Give Yourself Extra Space

While you may already have a room in your home that works as an office, as you continue to grow, it might make more sense to add an extra building to your property. A separate building will not only house your home-based business, but it will also help you keep it separate from your personal life. If you’re on a tight budget, a prefabricated metal building is a smart choice and one that will allow you to expedite construction so that you will experience few, if any, interruptions. Ask your building supplier about different layout options and pay close attention to style and design so that you don’t clash with the appearance of your neighborhood.

Dip Into Dropshipping

Dropshipping has been called, “one of the easiest ways to make money online in 2020.” But it is much more than that. A dropshipping business model can help you grow a current business. There are many benefits, but pertinent to today is that dropshipping eliminates the middleman. In other words, it reduces the number of hands that physically touch your customers’ orders. This can help lessen the chances of contamination, which, fortunately, according to Hackensack Meridian Health, are already low. It is possible, as the virus can live on cardboard for 24 hours.

Hire Remotely

Remote work used to be a novelty. That’s not the case today, and work-at-home opportunities have been popping up out of both necessity and convenience in light of the coronavirus pandemic. As a business owner, taking your company to a virtual workspace means that you have an unlimited pool of talent. But, you have to make sure that your communication is on point. Unitonomy stresses the importance of effective collaboration (using tools like Slack) and notes that to be successful, the people in your business have to feel connected to one another. Give each team access to shared information that’s specific to each project. You can also keep your teams on the same page by providing regular updates via a newsletter or recurrent blog.

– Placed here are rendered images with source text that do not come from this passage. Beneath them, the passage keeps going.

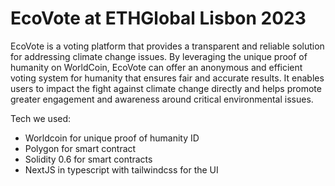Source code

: # EcoVote at ETHGlobal Lisbon 2023
EcoVote is a voting platform that provides a transparent and reliable solution for addressing climate change issues. 
By leveraging the unique proof of humanity on WorldCoin, EcoVote can offer an anonymous and efficient voting system for humanity that ensures fair and accurate results. 
It enables users to impact the fight against climate change directly and helps promote greater engagement and awareness around critical environmental issues.

Tech we used:

- Worldcoin for unique proof of humanity ID
- Polygon for smart contract
- Solidity 0.6 for smart contracts
- NextJS in typescript with tailwindcss for the UI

There is little doubt that the coronavirus will continue to have a negative effect on small businesses across America. If you want to get ahead and continue to enjoy success, you have to get creative. This might mean looking for new revenue streams or adding extra space where you can run your business effectively and without distraction. One positive aspect of the pandemic is that remote work has become more available, and you should have no problem finding people who are ready, willing, and more than able to help you grow.